Dataset entries
^^^^
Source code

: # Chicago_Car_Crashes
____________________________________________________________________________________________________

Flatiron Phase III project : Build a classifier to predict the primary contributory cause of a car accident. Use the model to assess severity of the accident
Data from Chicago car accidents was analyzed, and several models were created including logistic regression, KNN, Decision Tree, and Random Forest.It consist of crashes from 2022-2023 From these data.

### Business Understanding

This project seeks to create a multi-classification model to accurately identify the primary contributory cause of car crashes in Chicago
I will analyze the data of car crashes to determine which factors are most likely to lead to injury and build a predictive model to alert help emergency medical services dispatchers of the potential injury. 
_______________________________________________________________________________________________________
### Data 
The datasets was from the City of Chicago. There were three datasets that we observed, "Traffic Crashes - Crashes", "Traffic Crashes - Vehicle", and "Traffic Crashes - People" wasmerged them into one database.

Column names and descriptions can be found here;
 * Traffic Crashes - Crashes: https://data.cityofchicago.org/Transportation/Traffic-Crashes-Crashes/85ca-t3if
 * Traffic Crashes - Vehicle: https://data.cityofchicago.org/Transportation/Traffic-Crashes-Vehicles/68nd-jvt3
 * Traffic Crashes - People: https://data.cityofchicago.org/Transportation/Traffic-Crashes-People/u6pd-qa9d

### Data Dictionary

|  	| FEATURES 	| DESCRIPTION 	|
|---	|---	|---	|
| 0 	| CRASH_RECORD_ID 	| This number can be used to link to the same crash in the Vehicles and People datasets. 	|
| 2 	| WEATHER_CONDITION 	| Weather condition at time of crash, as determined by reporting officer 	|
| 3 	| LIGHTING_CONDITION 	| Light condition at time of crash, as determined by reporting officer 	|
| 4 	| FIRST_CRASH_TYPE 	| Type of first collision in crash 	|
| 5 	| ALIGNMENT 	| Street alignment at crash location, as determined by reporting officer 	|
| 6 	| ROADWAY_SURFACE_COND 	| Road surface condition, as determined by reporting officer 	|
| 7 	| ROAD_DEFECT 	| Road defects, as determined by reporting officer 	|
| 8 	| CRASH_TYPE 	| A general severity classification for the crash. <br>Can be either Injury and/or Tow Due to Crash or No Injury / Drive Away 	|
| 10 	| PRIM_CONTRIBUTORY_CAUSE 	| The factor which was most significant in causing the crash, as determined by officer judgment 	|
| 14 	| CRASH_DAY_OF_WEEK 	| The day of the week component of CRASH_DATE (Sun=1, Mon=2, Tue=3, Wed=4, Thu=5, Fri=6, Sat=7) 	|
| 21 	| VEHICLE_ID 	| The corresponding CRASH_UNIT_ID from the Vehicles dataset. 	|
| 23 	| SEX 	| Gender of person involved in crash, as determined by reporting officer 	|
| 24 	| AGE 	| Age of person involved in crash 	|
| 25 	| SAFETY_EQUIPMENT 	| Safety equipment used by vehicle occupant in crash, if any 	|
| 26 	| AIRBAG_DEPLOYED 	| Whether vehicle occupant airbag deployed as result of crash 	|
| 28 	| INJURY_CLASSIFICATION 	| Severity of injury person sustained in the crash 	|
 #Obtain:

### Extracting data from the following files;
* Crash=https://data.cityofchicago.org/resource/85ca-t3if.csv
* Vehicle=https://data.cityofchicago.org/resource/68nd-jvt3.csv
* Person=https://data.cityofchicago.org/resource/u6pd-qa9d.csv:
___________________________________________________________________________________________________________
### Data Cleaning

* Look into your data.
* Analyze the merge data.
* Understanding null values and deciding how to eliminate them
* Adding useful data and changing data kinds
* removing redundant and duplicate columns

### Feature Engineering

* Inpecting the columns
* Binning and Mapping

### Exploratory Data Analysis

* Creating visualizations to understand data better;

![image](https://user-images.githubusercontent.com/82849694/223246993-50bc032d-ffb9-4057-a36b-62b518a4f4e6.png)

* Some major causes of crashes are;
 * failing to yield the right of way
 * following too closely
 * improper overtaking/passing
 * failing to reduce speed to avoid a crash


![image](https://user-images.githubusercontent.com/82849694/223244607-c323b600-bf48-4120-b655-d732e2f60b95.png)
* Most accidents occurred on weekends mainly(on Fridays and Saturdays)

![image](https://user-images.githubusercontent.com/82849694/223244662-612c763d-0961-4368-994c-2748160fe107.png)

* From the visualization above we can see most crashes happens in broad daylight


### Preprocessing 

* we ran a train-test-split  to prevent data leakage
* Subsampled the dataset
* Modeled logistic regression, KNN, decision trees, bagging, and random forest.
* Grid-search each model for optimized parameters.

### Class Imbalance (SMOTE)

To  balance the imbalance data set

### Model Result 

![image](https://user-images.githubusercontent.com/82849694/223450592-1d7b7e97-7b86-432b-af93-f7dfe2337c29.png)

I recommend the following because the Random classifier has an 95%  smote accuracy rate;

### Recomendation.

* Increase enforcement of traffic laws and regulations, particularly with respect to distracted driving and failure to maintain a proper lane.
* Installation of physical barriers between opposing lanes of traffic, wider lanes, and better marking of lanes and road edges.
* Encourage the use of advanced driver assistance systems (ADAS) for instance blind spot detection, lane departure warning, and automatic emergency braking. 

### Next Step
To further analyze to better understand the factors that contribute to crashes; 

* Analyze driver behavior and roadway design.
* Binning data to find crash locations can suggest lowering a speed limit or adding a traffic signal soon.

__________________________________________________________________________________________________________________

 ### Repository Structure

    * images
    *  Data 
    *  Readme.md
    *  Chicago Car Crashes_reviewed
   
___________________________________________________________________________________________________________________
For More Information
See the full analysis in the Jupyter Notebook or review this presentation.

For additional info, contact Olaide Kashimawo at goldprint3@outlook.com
^^^^
PROBLEM STATEMENT: Set all of the entries down again, exactly as they were given.

ANSWER BOX:
Source code

: # Chicago_Car_Crashes
____________________________________________________________________________________________________

Flatiron Phase III project : Build a classifier to predict the primary contributory cause of a car accident. Use the model to assess severity of the accident
Data from Chicago car accidents was analyzed, and several models were created including logistic regression, KNN, Decision Tree, and Random Forest.It consist of crashes from 2022-2023 From these data.

### Business Understanding

This project seeks to create a multi-classification model to accurately identify the primary contributory cause of car crashes in Chicago
I will analyze the data of car crashes to determine which factors are most likely to lead to injury and build a predictive model to alert help emergency medical services dispatchers of the potential injury. 
_______________________________________________________________________________________________________
### Data 
The datasets was from the City of Chicago. There were three datasets that we observed, "Traffic Crashes - Crashes", "Traffic Crashes - Vehicle", and "Traffic Crashes - People" wasmerged them into one database.

Column names and descriptions can be found here;
 * Traffic Crashes - Crashes: https://data.cityofchicago.org/Transportation/Traffic-Crashes-Crashes/85ca-t3if
 * Traffic Crashes - Vehicle: https://data.cityofchicago.org/Transportation/Traffic-Crashes-Vehicles/68nd-jvt3
 * Traffic Crashes - People: https://data.cityofchicago.org/Transportation/Traffic-Crashes-People/u6pd-qa9d

### Data Dictionary

|  	| FEATURES 	| DESCRIPTION 	|
|---	|---	|---	|
| 0 	| CRASH_RECORD_ID 	| This number can be used to link to the same crash in the Vehicles and People datasets. 	|
| 2 	| WEATHER_CONDITION 	| Weather condition at time of crash, as determined by reporting officer 	|
| 3 	| LIGHTING_CONDITION 	| Light condition at time of crash, as determined by reporting officer 	|
| 4 	| FIRST_CRASH_TYPE 	| Type of first collision in crash 	|
| 5 	| ALIGNMENT 	| Street alignment at crash location, as determined by reporting officer 	|
| 6 	| ROADWAY_SURFACE_COND 	| Road surface condition, as determined by reporting officer 	|
| 7 	| ROAD_DEFECT 	| Road defects, as determined by reporting officer 	|
| 8 	| CRASH_TYPE 	| A general severity classification for the crash. <br>Can be either Injury and/or Tow Due to Crash or No Injury / Drive Away 	|
| 10 	| PRIM_CONTRIBUTORY_CAUSE 	| The factor which was most significant in causing the crash, as determined by officer judgment 	|
| 14 	| CRASH_DAY_OF_WEEK 	| The day of the week component of CRASH_DATE (Sun=1, Mon=2, Tue=3, Wed=4, Thu=5, Fri=6, Sat=7) 	|
| 21 	| VEHICLE_ID 	| The corresponding CRASH_UNIT_ID from the Vehicles dataset. 	|
| 23 	| SEX 	| Gender of person involved in crash, as determined by reporting officer 	|
| 24 	| AGE 	| Age of person involved in crash 	|
| 25 	| SAFETY_EQUIPMENT 	| Safety equipment used by vehicle occupant in crash, if any 	|
| 26 	| AIRBAG_DEPLOYED 	| Whether vehicle occupant airbag deployed as result of crash 	|
| 28 	| INJURY_CLASSIFICATION 	| Severity of injury person sustained in the crash 	|
 #Obtain:

### Extracting data from the following files;
* Crash=https://data.cityofchicago.org/resource/85ca-t3if.csv
* Vehicle=https://data.cityofchicago.org/resource/68nd-jvt3.csv
* Person=https://data.cityofchicago.org/resource/u6pd-qa9d.csv:
___________________________________________________________________________________________________________
### Data Cleaning

* Look into your data.
* Analyze the merge data.
* Understanding null values and deciding how to eliminate them
* Adding useful data and changing data kinds
* removing redundant and duplicate columns

### Feature Engineering

* Inpecting the columns
* Binning and Mapping

### Exploratory Data Analysis

* Creating visualizations to understand data better;

![image](https://user-images.githubusercontent.com/82849694/223246993-50bc032d-ffb9-4057-a36b-62b518a4f4e6.png)

* Some major causes of crashes are;
 * failing to yield the right of way
 * following too closely
 * improper overtaking/passing
 * failing to reduce speed to avoid a crash


![image](https://user-images.githubusercontent.com/82849694/223244607-c323b600-bf48-4120-b655-d732e2f60b95.png)
* Most accidents occurred on weekends mainly(on Fridays and Saturdays)

![image](https://user-images.githubusercontent.com/82849694/223244662-612c763d-0961-4368-994c-2748160fe107.png)

* From the visualization above we can see most crashes happens in broad daylight


### Preprocessing 

* we ran a train-test-split  to prevent data leakage
* Subsampled the dataset
* Modeled logistic regression, KNN, decision trees, bagging, and random forest.
* Grid-search each model for optimized parameters.

### Class Imbalance (SMOTE)

To  balance the imbalance data set

### Model Result 

![image](https://user-images.githubusercontent.com/82849694/223450592-1d7b7e97-7b86-432b-af93-f7dfe2337c29.png)

I recommend the following because the Random classifier has an 95%  smote accuracy rate;

### Recomendation.

* Increase enforcement of traffic laws and regulations, particularly with respect to distracted driving and failure to maintain a proper lane.
* Installation of physical barriers between opposing lanes of traffic, wider lanes, and better marking of lanes and road edges.
* Encourage the use of advanced driver assistance systems (ADAS) for instance blind spot detection, lane departure warning, and automatic emergency braking. 

### Next Step
To further analyze to better understand the factors that contribute to crashes; 

* Analyze driver behavior and roadway design.
* Binning data to find crash locations can suggest lowering a speed limit or adding a traffic signal soon.

__________________________________________________________________________________________________________________

 ### Repository Structure

    * images
    *  Data 
    *  Readme.md
    *  Chicago Car Crashes_reviewed
   
___________________________________________________________________________________________________________________
For More Information
See the full analysis in the Jupyter Notebook or review this presentation.

For additional info, contact Olaide Kashimawo at goldprint3@outlook.com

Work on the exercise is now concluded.